Determine the number of lines in these entries that hold the word "Tailwind". Give the number and nothing more.

*EXTRACTED DATA*
■ ■ ■ ■ ■

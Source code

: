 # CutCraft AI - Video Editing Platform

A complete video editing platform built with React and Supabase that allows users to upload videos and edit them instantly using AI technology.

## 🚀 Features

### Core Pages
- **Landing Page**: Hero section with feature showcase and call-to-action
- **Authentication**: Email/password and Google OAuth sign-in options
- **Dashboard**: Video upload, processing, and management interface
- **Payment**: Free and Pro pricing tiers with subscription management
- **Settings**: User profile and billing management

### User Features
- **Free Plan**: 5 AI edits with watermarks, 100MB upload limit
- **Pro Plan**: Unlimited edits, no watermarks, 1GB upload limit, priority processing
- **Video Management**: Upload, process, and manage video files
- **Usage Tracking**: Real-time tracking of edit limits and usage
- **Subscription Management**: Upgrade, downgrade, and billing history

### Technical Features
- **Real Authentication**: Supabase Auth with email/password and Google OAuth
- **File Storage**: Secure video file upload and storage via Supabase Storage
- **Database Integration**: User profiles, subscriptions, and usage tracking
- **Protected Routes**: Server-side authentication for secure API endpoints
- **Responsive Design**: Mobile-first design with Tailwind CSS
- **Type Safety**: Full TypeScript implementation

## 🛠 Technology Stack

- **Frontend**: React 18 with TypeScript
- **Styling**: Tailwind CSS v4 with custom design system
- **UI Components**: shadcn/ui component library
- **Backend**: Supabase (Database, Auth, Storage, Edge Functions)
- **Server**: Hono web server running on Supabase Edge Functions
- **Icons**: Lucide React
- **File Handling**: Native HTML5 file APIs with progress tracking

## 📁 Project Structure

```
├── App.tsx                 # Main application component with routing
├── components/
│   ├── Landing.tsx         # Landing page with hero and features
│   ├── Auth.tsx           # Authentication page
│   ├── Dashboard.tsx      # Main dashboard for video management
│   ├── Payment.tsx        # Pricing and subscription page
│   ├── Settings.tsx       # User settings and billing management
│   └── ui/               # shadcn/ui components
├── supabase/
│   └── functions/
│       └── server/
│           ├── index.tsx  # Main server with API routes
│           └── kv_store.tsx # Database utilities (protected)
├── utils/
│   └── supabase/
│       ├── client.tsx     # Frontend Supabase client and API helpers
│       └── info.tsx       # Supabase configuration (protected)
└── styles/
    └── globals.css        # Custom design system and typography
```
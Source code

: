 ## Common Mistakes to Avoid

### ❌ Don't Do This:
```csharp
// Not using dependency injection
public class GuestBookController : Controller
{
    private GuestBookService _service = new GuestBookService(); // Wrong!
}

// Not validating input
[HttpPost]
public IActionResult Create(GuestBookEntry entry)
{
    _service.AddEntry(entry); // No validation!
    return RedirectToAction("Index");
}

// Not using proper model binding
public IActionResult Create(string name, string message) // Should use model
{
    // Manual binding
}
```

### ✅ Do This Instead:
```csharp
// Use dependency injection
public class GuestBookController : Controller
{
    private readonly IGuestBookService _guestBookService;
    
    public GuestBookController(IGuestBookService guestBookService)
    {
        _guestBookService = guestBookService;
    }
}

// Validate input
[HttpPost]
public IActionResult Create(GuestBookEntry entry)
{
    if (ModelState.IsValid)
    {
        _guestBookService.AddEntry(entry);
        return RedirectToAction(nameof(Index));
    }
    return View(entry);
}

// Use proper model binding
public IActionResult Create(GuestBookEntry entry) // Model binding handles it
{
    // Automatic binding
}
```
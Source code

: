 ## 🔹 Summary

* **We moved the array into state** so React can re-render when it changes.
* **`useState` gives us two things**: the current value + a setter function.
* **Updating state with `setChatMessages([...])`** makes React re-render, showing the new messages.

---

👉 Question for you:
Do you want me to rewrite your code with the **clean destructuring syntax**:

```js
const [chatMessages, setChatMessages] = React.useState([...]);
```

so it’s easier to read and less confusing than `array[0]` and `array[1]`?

■ ■ ■ ■ ■

*RESULT OF THIS EXERCISE*
2